Sunday, 28 March 2010
Prince Philip Speaks: the title of a book of his selected speeches from the 1950s that I stumbled across in a second-hand bookshop this weekend. The blurb, of course, declared him to be one of the finest speech-writers of the century. This is part of the joy and poignancy of second-hand bookshops: the topsyturvydom of reputations and rankings. Charles Morgan, Richard Aldington, Storm Jameson, Angus Wilson, William Cooper: where are they now? Some of them, doubtless, in the print-on-demand Faber Finds list, surrendering to its ‘unfortunately hideous’ (quote from Asylum: absolutely right) design. Second-hand bookshops do have this graveyard aspect, prompting a wondering about the reputations of many current writers grandiloquently acclaimed.
Philip, of course, is still alive and reasonably well, though any new book of his utterances is likely to be collection of his off-the-cuff remarks rather than his speeches. ‘If you stay here much longer you’ll all be slitty-eyed,’ he told British students in Beijing in 1986. He breathes life into the tradition of royal visits. And this, from 1981: ‘Everybody was saying we must have more leisure. Now they are complaining they are unemployed.’

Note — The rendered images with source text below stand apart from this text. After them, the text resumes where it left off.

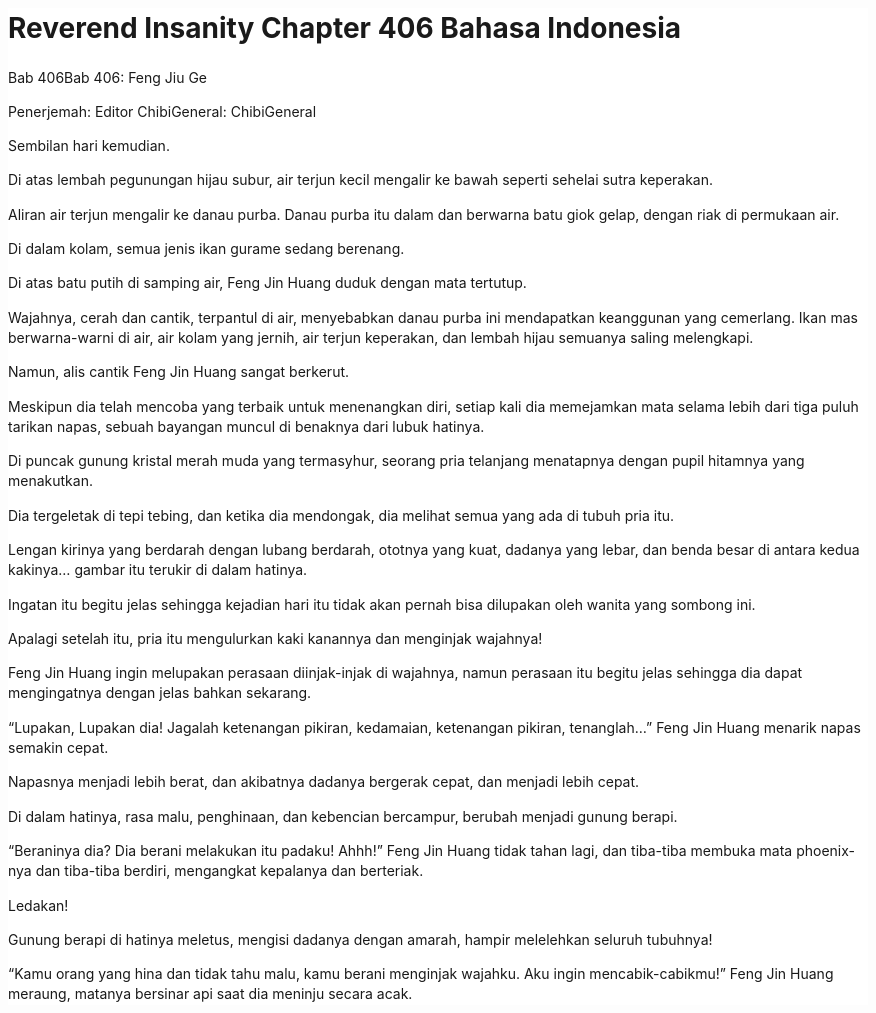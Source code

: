 # Reverend Insanity Chapter 406 Bahasa Indonesia

Bab 406Bab 406: Feng Jiu Ge

Penerjemah: Editor ChibiGeneral: ChibiGeneral

Sembilan hari kemudian.

Di atas lembah pegunungan hijau subur, air terjun kecil mengalir ke bawah seperti sehelai sutra keperakan.

Aliran air terjun mengalir ke danau purba. Danau purba itu dalam dan berwarna batu giok gelap, dengan riak di permukaan air.

Di dalam kolam, semua jenis ikan gurame sedang berenang.

Di atas batu putih di samping air, Feng Jin Huang duduk dengan mata tertutup.

Wajahnya, cerah dan cantik, terpantul di air, menyebabkan danau purba ini mendapatkan keanggunan yang cemerlang. Ikan mas berwarna-warni di air, air kolam yang jernih, air terjun keperakan, dan lembah hijau semuanya saling melengkapi.

Namun, alis cantik Feng Jin Huang sangat berkerut.

Meskipun dia telah mencoba yang terbaik untuk menenangkan diri, setiap kali dia memejamkan mata selama lebih dari tiga puluh tarikan napas, sebuah bayangan muncul di benaknya dari lubuk hatinya.

Di puncak gunung kristal merah muda yang termasyhur, seorang pria telanjang menatapnya dengan pupil hitamnya yang menakutkan.

Dia tergeletak di tepi tebing, dan ketika dia mendongak, dia melihat semua yang ada di tubuh pria itu.

Lengan kirinya yang berdarah dengan lubang berdarah, ototnya yang kuat, dadanya yang lebar, dan benda besar di antara kedua kakinya… gambar itu terukir di dalam hatinya.

Ingatan itu begitu jelas sehingga kejadian hari itu tidak akan pernah bisa dilupakan oleh wanita yang sombong ini.

Apalagi setelah itu, pria itu mengulurkan kaki kanannya dan menginjak wajahnya!

Feng Jin Huang ingin melupakan perasaan diinjak-injak di wajahnya, namun perasaan itu begitu jelas sehingga dia dapat mengingatnya dengan jelas bahkan sekarang.

“Lupakan, Lupakan dia! Jagalah ketenangan pikiran, kedamaian, ketenangan pikiran, tenanglah…” Feng Jin Huang menarik napas semakin cepat.

Napasnya menjadi lebih berat, dan akibatnya dadanya bergerak cepat, dan menjadi lebih cepat.

Di dalam hatinya, rasa malu, penghinaan, dan kebencian bercampur, berubah menjadi gunung berapi.

“Beraninya dia? Dia berani melakukan itu padaku! Ahhh!” Feng Jin Huang tidak tahan lagi, dan tiba-tiba membuka mata phoenix-nya dan tiba-tiba berdiri, mengangkat kepalanya dan berteriak.

Ledakan!

Gunung berapi di hatinya meletus, mengisi dadanya dengan amarah, hampir melelehkan seluruh tubuhnya!

“Kamu orang yang hina dan tidak tahu malu, kamu berani menginjak wajahku. Aku ingin mencabik-cabikmu!” Feng Jin Huang meraung, matanya bersinar api saat dia meninju secara acak.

Any writer feeling insecure about their current reputation, or considering grounding it in a regular salary, might consider this current job ad in the Guardian, also spotted this weekend: Mid-weight writer. Nobel winners (heavy) and chick-lit authors (light) need not apply. ‘You will need to have experience of writing for corporate clients, project managing your own work and dealing with clients face to face . . . This role is best suited to an enthusiastic, energised self starter with plenty of common sense and a forward thinking approach to problem solving. A passion for writing is essential.’